3.8. Utilizing Data Structures

Cypher can create and consume more complex data structures out of the box. As already mentioned you can create literal lists ([1,2,3]) and maps ({name: value}) within a statement.

There are a number of functions that work with lists. They range from simple ones like size(list) that returns the size of a list to reduce, which runs an expression against the elements and accumulates the results.

Let’s first load a bit of data into the graph. If you want more details on how the data is loaded, see the section called “Importing CSV”.

LOAD CSV WITH HEADERS FROM "http://neo4j.com/docs/3.1.0-SNAPSHOT/csv/intro/movies.csv" AS line
CREATE (m:Movie { id:line.id,title:line.title, released:toInt(line.year)});
LOAD CSV WITH HEADERS FROM "http://neo4j.com/docs/3.1.0-SNAPSHOT/csv/intro/persons.csv" AS line
MERGE (a:Person { id:line.id })
ON CREATE SET a.name=line.name;
LOAD CSV WITH HEADERS FROM "http://neo4j.com/docs/3.1.0-SNAPSHOT/csv/intro/roles.csv" AS line
MATCH (m:Movie { id:line.movieId })
MATCH (a:Person { id:line.personId })
CREATE (a)-[:ACTED_IN { roles: [line.role]}]->(m);
LOAD CSV WITH HEADERS FROM "http://neo4j.com/docs/3.1.0-SNAPSHOT/csv/intro/movie_actor_roles.csv" AS
  line FIELDTERMINATOR ";"
MERGE (m:Movie { title:line.title })
ON CREATE SET m.released = toInt(line.released)
MERGE (a:Person { name:line.actor })
ON CREATE SET a.born = toInt(line.born)
MERGE (a)-[:ACTED_IN { roles:split(line.characters,",")}]->(m)

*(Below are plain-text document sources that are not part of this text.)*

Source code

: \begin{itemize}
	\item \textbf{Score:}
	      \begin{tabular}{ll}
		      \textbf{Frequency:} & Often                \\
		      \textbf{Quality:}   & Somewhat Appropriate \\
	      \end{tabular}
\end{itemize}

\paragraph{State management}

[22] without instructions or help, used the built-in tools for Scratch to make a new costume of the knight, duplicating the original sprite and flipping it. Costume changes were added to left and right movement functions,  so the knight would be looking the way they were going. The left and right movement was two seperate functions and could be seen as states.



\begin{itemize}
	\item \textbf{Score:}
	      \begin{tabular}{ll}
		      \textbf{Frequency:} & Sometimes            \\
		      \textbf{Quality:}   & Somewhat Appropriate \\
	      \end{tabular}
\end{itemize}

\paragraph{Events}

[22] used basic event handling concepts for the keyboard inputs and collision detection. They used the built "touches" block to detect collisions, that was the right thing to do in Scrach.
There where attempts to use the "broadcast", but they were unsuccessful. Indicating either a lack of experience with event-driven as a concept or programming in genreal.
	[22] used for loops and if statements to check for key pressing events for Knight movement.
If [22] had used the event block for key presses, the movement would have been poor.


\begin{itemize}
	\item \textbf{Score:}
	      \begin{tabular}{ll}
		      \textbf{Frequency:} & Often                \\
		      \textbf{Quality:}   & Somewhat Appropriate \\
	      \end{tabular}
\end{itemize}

Now, let’s try out data structures.

To begin with, collect the names of the actors per movie, and return two of them:

MATCH (movie:Movie)<-[:ACTED_IN]-(actor:Person)
RETURN movie.title AS movie, collect(actor.name)[0..2] AS two_of_cast
movietwo_of_cast
4 rows

"The American President"

["Michael Douglas","Martin Sheen"]

"Back to the Future"

["Christopher Lloyd","Michael J. Fox"]

"Wall Street"

["Michael Douglas","Martin Sheen"]

"The Shawshank Redemption"

["Morgan Freeman"]

You can also access individual elements or slices of a list quickly with list[1] or list[5..-5]. Other functions to access parts of a list are head(list), tail(list) and last(list).

List Predicates

When using lists and arrays in comparisons you can use predicates like value IN list or any(x IN list WHERE x = value). There are list predicates to satisfy conditions for all, any, none and single elements.

MATCH path =(:Person)-->(:Movie)<--(:Person)
WHERE ANY (n IN nodes(path) WHERE n.name = 'Michael Douglas')
RETURN extract(n IN nodes(path)| coalesce(n.name, n.title))
extract(n IN nodes(pathcoalesce(n.name, n.title))
6 rows

["Martin Sheen","Wall S

et","Michael Douglas"]

["Charlie Sheen","Wall

eet","Michael Douglas"]

["Michael Douglas","Wal

treet","Martin Sheen"]

["Michael Douglas","Wal

treet","Charlie Sheen"]

["Martin Sheen","The Am

can President","Michael Douglas"]

["Michael Douglas","The

erican President","Martin Sheen"]

List Processing

Oftentimes you want to process lists to filter, aggregate (reduce) or transform (extract) their values. Those transformations can be done within Cypher or in the calling code. This kind of list-processing can reduce the amount of data handled and returned, so it might make sense to do it within the Cypher statement.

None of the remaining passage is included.